WHAT THIS TASK INVOLVES
All lines below must be repeated exactly, with the pictures omitted.

[Dataset entries]
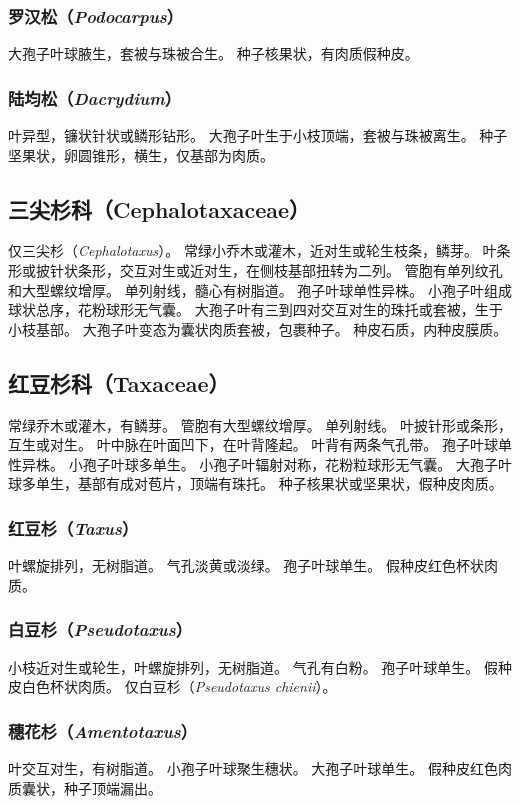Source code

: \documentclass[11pt]{article}
\begin{document}
\begin{sloppypar}
\subsubsection{罗汉松（\textit{Podocarpus}）}
大孢子叶球腋生，套被与珠被合生。
种子核果状，有肉质假种皮。

\subsubsection{陆均松（\textit{Dacrydium}）}
叶异型，镰状针状或鳞形钻形。
大孢子叶生于小枝顶端，套被与珠被离生。
种子坚果状，卵圆锥形，横生，仅基部为肉质。

\subsection{三尖杉科（Cephalotaxaceae）}
仅三尖杉（\textit{Cephalotaxus}）。
常绿小乔木或灌木，近对生或轮生枝条，鳞芽。
叶条形或披针状条形，交互对生或近对生，在侧枝基部扭转为二列。
管胞有单列纹孔和大型螺纹增厚。
单列射线，髓心有树脂道。
孢子叶球单性异株。
小孢子叶组成球状总序，花粉球形无气囊。
大孢子叶有三到四对交互对生的珠托或套被，生于小枝基部。
大孢子叶变态为囊状肉质套被，包裹种子。
种皮石质，内种皮膜质。

\subsection{红豆杉科（Taxaceae）}
常绿乔木或灌木，有鳞芽。
管胞有大型螺纹增厚。
单列射线。
叶披针形或条形，互生或对生。
叶中脉在叶面凹下，在叶背隆起。
叶背有两条气孔带。
孢子叶球单性异株。
小孢子叶球多单生。
小孢子叶辐射对称，花粉粒球形无气囊。
大孢子叶球多单生，基部有成对苞片，顶端有珠托。
种子核果状或坚果状，假种皮肉质。

\subsubsection{红豆杉（\textit{Taxus}）}
叶螺旋排列，无树脂道。
气孔淡黄或淡绿。
孢子叶球单生。
假种皮红色杯状肉质。

\subsubsection{白豆杉（\textit{Pseudotaxus}）}
小枝近对生或轮生，叶螺旋排列，无树脂道。
气孔有白粉。
孢子叶球单生。
假种皮白色杯状肉质。
仅白豆杉（\textit{Pseudotaxus chienii}）。

\subsubsection{穗花杉（\textit{Amentotaxus}）}
叶交互对生，有树脂道。
小孢子叶球聚生穗状。
大孢子叶球单生。
假种皮红色肉质囊状，种子顶端漏出。


\end{sloppypar}
\end{document}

EXPECTED ANSWER
Source code

: \documentclass[11pt]{article}
\begin{document}
\begin{sloppypar}
\subsubsection{罗汉松（\textit{Podocarpus}）}
大孢子叶球腋生，套被与珠被合生。
种子核果状，有肉质假种皮。

\subsubsection{陆均松（\textit{Dacrydium}）}
叶异型，镰状针状或鳞形钻形。
大孢子叶生于小枝顶端，套被与珠被离生。
种子坚果状，卵圆锥形，横生，仅基部为肉质。

\subsection{三尖杉科（Cephalotaxaceae）}
仅三尖杉（\textit{Cephalotaxus}）。
常绿小乔木或灌木，近对生或轮生枝条，鳞芽。
叶条形或披针状条形，交互对生或近对生，在侧枝基部扭转为二列。
管胞有单列纹孔和大型螺纹增厚。
单列射线，髓心有树脂道。
孢子叶球单性异株。
小孢子叶组成球状总序，花粉球形无气囊。
大孢子叶有三到四对交互对生的珠托或套被，生于小枝基部。
大孢子叶变态为囊状肉质套被，包裹种子。
种皮石质，内种皮膜质。

\subsection{红豆杉科（Taxaceae）}
常绿乔木或灌木，有鳞芽。
管胞有大型螺纹增厚。
单列射线。
叶披针形或条形，互生或对生。
叶中脉在叶面凹下，在叶背隆起。
叶背有两条气孔带。
孢子叶球单性异株。
小孢子叶球多单生。
小孢子叶辐射对称，花粉粒球形无气囊。
大孢子叶球多单生，基部有成对苞片，顶端有珠托。
种子核果状或坚果状，假种皮肉质。

\subsubsection{红豆杉（\textit{Taxus}）}
叶螺旋排列，无树脂道。
气孔淡黄或淡绿。
孢子叶球单生。
假种皮红色杯状肉质。

\subsubsection{白豆杉（\textit{Pseudotaxus}）}
小枝近对生或轮生，叶螺旋排列，无树脂道。
气孔有白粉。
孢子叶球单生。
假种皮白色杯状肉质。
仅白豆杉（\textit{Pseudotaxus chienii}）。

\subsubsection{穗花杉（\textit{Amentotaxus}）}
叶交互对生，有树脂道。
小孢子叶球聚生穗状。
大孢子叶球单生。
假种皮红色肉质囊状，种子顶端漏出。


\end{sloppypar}
\end{document}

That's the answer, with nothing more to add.